(PXP-5529): implement GET /objects endpoint #15

johnfrancismccann · 2020-12-16T15:06:56Z

Jira Ticket: PXP-5529

Implement GET /objects endpoint with filtering. ~~Not ready to be merged yet.~~ Please see get_objects docstring for more information.

~~The PR was becoming a bit long, so I was hoping to get feedback on the filtering interface before adding tests.~~

New Features

Implement GET /objects endpoint with filtering

Breaking Changes

Bug Fixes

Improvements

Dependency updates

use parsimonious = "0.8.1"

Deployment changes

src/mds/objects.py

pyproject.toml

src/mds/objects.py

paulineribeyre · 2021-01-04T17:10:05Z

src/mds/query.py

+        - GET /objects?filter=(message,:eq,"morning") returns "2"
+        - GET /objects?filter=(counts.1,:eq,3) returns "3"


the design doc doesn't use a filter param, and the syntax is more simple - we might want to accept {record_or_metadata}.{arbitrary_key}={value} as param like the design doc describes, and build the filter object based on that?

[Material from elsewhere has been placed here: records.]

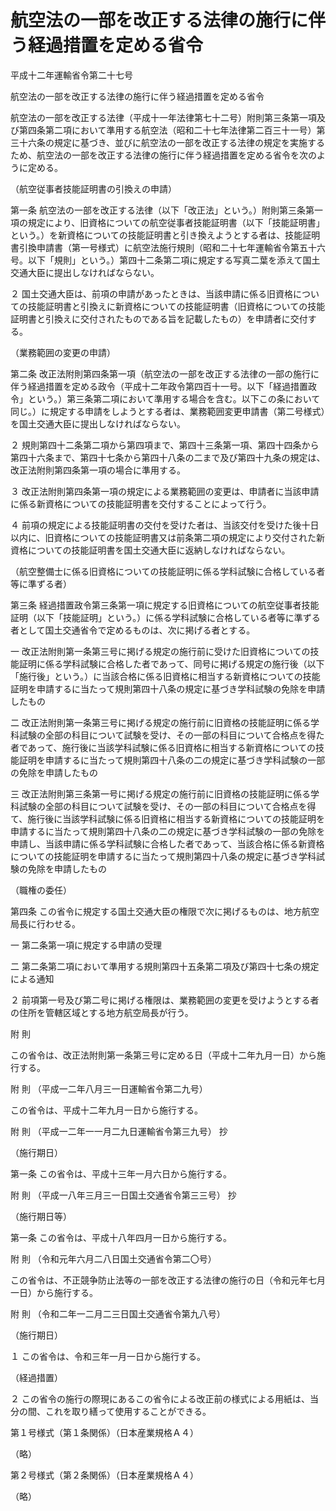 # 航空法の一部を改正する法律の施行に伴う経過措置を定める省令

平成十二年運輸省令第二十七号

航空法の一部を改正する法律の施行に伴う経過措置を定める省令

航空法の一部を改正する法律（平成十一年法律第七十二号）附則第三条第一項及び第四条第二項において準用する航空法（昭和二十七年法律第二百三十一号）第三十六条の規定に基づき、並びに航空法の一部を改正する法律の規定を実施するため、航空法の一部を改正する法律の施行に伴う経過措置を定める省令を次のように定める。

（航空従事者技能証明書の引換えの申請）

第一条 航空法の一部を改正する法律（以下「改正法」という。）附則第三条第一項の規定により、旧資格についての航空従事者技能証明書（以下「技能証明書」という。）を新資格についての技能証明書と引き換えようとする者は、技能証明書引換申請書（第一号様式）に航空法施行規則（昭和二十七年運輸省令第五十六号。以下「規則」という。）第四十二条第二項に規定する写真二葉を添えて国土交通大臣に提出しなければならない。

２ 国土交通大臣は、前項の申請があったときは、当該申請に係る旧資格についての技能証明書と引換えに新資格についての技能証明書（旧資格についての技能証明書と引換えに交付されたものである旨を記載したもの）を申請者に交付する。

（業務範囲の変更の申請）

第二条 改正法附則第四条第一項（航空法の一部を改正する法律の一部の施行に伴う経過措置を定める政令（平成十二年政令第四百十一号。以下「経過措置政令」という。）第三条第二項において準用する場合を含む。以下この条において同じ。）に規定する申請をしようとする者は、業務範囲変更申請書（第二号様式）を国土交通大臣に提出しなければならない。

２ 規則第四十二条第二項から第四項まで、第四十三条第一項、第四十四条から第四十六条まで、第四十七条から第四十八条の二まで及び第四十九条の規定は、改正法附則第四条第一項の場合に準用する。

３ 改正法附則第四条第一項の規定による業務範囲の変更は、申請者に当該申請に係る新資格についての技能証明書を交付することによって行う。

４ 前項の規定による技能証明書の交付を受けた者は、当該交付を受けた後十日以内に、旧資格についての技能証明書又は前条第二項の規定により交付された新資格についての技能証明書を国土交通大臣に返納しなければならない。

（航空整備士に係る旧資格についての技能証明に係る学科試験に合格している者等に準ずる者）

第三条 経過措置政令第三条第一項に規定する旧資格についての航空従事者技能証明（以下「技能証明」という。）に係る学科試験に合格している者等に準ずる者として国土交通省令で定めるものは、次に掲げる者とする。

一 改正法附則第一条第三号に掲げる規定の施行前に受けた旧資格についての技能証明に係る学科試験に合格した者であって、同号に掲げる規定の施行後（以下「施行後」という。）に当該合格に係る旧資格に相当する新資格についての技能証明を申請するに当たって規則第四十八条の規定に基づき学科試験の免除を申請したもの

二 改正法附則第一条第三号に掲げる規定の施行前に旧資格の技能証明に係る学科試験の全部の科目について試験を受け、その一部の科目について合格点を得た者であって、施行後に当該学科試験に係る旧資格に相当する新資格についての技能証明を申請するに当たって規則第四十八条の二の規定に基づき学科試験の一部の免除を申請したもの

三 改正法附則第三条第一号に掲げる規定の施行前に旧資格の技能証明に係る学科試験の全部の科目について試験を受け、その一部の科目について合格点を得て、施行後に当該学科試験に係る旧資格に相当する新資格についての技能証明を申請するに当たって規則第四十八条の二の規定に基づき学科試験の一部の免除を申請し、当該申請に係る学科試験に合格した者であって、当該合格に係る新資格についての技能証明を申請するに当たって規則第四十八条の規定に基づき学科試験の免除を申請したもの

（職権の委任）

第四条 この省令に規定する国土交通大臣の権限で次に掲げるものは、地方航空局長に行わせる。

一 第二条第一項に規定する申請の受理

二 第二条第二項において準用する規則第四十五条第二項及び第四十七条の規定による通知

２ 前項第一号及び第二号に掲げる権限は、業務範囲の変更を受けようとする者の住所を管轄区域とする地方航空局長が行う。

附 則

この省令は、改正法附則第一条第三号に定める日（平成十二年九月一日）から施行する。

附 則 （平成一二年八月三一日運輸省令第二九号）

この省令は、平成十二年九月一日から施行する。

附 則 （平成一二年一一月二九日運輸省令第三九号） 抄

（施行期日）

第一条 この省令は、平成十三年一月六日から施行する。

附 則 （平成一八年三月三一日国土交通省令第三三号） 抄

（施行期日等）

第一条 この省令は、平成十八年四月一日から施行する。

附 則 （令和元年六月二八日国土交通省令第二〇号）

この省令は、不正競争防止法等の一部を改正する法律の施行の日（令和元年七月一日）から施行する。

附 則 （令和二年一二月二三日国土交通省令第九八号）

（施行期日）

１ この省令は、令和三年一月一日から施行する。

（経過措置）

２ この省令の施行の際現にあるこの省令による改正前の様式による用紙は、当分の間、これを取り繕って使用することができる。

第１号様式（第１条関係）（日本産業規格Ａ４）

（略）

第２号様式（第２条関係）（日本産業規格Ａ４）

（略）
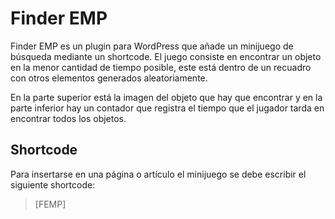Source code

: # Finder EMP

Finder EMP es un plugin para WordPress que añade un minijuego de búsqueda mediante un shortcode. El juego consiste en encontrar un objeto en la menor cantidad de tiempo posible, este está dentro de un recuadro con otros elementos generados aleatoriamente.

En la parte superior está la imagen del objeto que hay que encontrar y en la parte inferior hay un contador que registra el tiempo que el jugador tarda en encontrar todos los objetos.


## Shortcode

Para insertarse en una página o artículo el minijuego se debe escribir el siguiente shortcode:

> [FEMP]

This pull request still maintains the {arbitrary_key}={value} param syntax for the GET /metadata endpoint. I also don't think it would be too bad to support that syntax for the GET /objects endpoint in addition to the filter=(counts.1,:eq,3) style.

src/mds/query.py

paulineribeyre · 2021-01-04T17:12:55Z

src/mds/query.py

+            #  operator
+            #  (e.g. GET objects?filter=(_resource_paths,:any,(,:like,"/programs/%")) )
+            return operators[operator_name]["sql_clause"](
+                json_object, other["op"], other["val"]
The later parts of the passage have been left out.